### TASK ITEM:
Transcribe every line of the records verbatim.
⁂
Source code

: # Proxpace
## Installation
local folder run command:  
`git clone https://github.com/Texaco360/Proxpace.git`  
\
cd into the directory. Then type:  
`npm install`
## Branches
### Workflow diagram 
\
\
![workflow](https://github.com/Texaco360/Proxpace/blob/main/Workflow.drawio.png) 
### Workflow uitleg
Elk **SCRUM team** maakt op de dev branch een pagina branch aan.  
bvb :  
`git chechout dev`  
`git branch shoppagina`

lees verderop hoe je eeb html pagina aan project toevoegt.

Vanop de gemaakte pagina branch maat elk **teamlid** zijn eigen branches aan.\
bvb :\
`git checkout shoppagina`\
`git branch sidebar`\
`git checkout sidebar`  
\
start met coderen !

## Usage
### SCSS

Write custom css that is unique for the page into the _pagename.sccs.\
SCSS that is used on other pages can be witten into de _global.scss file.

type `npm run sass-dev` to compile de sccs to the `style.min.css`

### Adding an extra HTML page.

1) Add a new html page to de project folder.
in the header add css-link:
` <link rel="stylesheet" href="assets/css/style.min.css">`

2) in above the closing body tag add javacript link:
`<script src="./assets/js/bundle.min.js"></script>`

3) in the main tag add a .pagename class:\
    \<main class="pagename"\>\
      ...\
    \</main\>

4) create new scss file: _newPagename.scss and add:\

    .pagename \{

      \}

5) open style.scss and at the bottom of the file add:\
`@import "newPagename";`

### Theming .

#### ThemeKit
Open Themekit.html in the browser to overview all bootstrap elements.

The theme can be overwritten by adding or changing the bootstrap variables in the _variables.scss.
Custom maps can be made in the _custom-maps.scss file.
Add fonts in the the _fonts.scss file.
⁂
### EXERCISE ANSWER:
Source code

: # Proxpace
## Installation
local folder run command:  
`git clone https://github.com/Texaco360/Proxpace.git`  
\
cd into the directory. Then type:  
`npm install`
## Branches
### Workflow diagram 
\
\
![workflow](https://github.com/Texaco360/Proxpace/blob/main/Workflow.drawio.png) 
### Workflow uitleg
Elk **SCRUM team** maakt op de dev branch een pagina branch aan.  
bvb :  
`git chechout dev`  
`git branch shoppagina`

lees verderop hoe je eeb html pagina aan project toevoegt.

Vanop de gemaakte pagina branch maat elk **teamlid** zijn eigen branches aan.\
bvb :\
`git checkout shoppagina`\
`git branch sidebar`\
`git checkout sidebar`  
\
start met coderen !

## Usage
### SCSS

Write custom css that is unique for the page into the _pagename.sccs.\
SCSS that is used on other pages can be witten into de _global.scss file.

type `npm run sass-dev` to compile de sccs to the `style.min.css`

### Adding an extra HTML page.

1) Add a new html page to de project folder.
in the header add css-link:
` <link rel="stylesheet" href="assets/css/style.min.css">`

2) in above the closing body tag add javacript link:
`<script src="./assets/js/bundle.min.js"></script>`

3) in the main tag add a .pagename class:\
    \<main class="pagename"\>\
      ...\
    \</main\>

4) create new scss file: _newPagename.scss and add:\

    .pagename \{

      \}

5) open style.scss and at the bottom of the file add:\
`@import "newPagename";`

### Theming .

#### ThemeKit
Open Themekit.html in the browser to overview all bootstrap elements.

The theme can be overwritten by adding or changing the bootstrap variables in the _variables.scss.
Custom maps can be made in the _custom-maps.scss file.
Add fonts in the the _fonts.scss file.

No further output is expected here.